## YOUR INSTRUCTIONS
Begin with the line that has "Run a comprehensive". Give it and every line after it again, exactly, through the end of the entries below.

· · ·

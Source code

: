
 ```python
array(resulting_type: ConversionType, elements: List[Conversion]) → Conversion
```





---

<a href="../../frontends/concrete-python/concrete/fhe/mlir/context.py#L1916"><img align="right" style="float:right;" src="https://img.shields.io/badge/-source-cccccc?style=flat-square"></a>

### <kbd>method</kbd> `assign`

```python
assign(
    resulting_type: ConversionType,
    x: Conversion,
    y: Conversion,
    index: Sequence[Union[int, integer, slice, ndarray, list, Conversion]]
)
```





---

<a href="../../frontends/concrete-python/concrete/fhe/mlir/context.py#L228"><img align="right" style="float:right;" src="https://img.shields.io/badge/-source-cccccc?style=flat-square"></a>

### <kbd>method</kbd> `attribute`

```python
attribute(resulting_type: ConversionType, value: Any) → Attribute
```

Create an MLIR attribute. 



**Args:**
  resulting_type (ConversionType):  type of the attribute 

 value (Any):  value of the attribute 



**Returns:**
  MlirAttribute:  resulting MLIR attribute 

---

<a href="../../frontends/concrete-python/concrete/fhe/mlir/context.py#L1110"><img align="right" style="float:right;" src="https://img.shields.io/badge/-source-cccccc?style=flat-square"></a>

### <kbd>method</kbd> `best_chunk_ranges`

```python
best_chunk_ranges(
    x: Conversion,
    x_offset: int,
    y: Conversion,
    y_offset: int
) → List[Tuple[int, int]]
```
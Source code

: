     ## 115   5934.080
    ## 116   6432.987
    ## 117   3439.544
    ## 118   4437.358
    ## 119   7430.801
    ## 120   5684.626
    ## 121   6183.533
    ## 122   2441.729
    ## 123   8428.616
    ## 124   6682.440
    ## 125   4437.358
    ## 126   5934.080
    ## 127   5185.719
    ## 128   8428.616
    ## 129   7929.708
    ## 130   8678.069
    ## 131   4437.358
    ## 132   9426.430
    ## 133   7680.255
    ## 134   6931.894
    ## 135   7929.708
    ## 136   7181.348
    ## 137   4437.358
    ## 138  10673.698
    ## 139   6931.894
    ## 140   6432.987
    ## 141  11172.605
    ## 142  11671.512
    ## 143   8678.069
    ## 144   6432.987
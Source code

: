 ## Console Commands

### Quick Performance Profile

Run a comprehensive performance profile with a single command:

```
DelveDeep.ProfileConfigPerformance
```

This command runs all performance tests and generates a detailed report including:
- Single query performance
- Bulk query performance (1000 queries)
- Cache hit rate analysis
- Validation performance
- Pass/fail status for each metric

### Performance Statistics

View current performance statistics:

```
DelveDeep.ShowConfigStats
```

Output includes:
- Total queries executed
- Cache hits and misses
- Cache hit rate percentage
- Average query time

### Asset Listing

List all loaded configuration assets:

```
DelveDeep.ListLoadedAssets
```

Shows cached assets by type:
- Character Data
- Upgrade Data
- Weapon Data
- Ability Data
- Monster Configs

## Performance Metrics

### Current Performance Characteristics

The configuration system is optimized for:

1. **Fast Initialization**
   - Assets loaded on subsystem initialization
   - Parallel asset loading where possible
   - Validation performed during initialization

· · ·

## RESULT BELOW
Run a comprehensive performance profile with a single command:

```
DelveDeep.ProfileConfigPerformance
```

This command runs all performance tests and generates a detailed report including:
- Single query performance
- Bulk query performance (1000 queries)
- Cache hit rate analysis
- Validation performance
- Pass/fail status for each metric

### Performance Statistics

View current performance statistics:

```
DelveDeep.ShowConfigStats
```

Output includes:
- Total queries executed
- Cache hits and misses
- Cache hit rate percentage
- Average query time

### Asset Listing

List all loaded configuration assets:

```
DelveDeep.ListLoadedAssets
```

Shows cached assets by type:
- Character Data
- Upgrade Data
- Weapon Data
- Ability Data
- Monster Configs

## Performance Metrics

### Current Performance Characteristics

The configuration system is optimized for:

1. **Fast Initialization**
   - Assets loaded on subsystem initialization
   - Parallel asset loading where possible
   - Validation performed during initialization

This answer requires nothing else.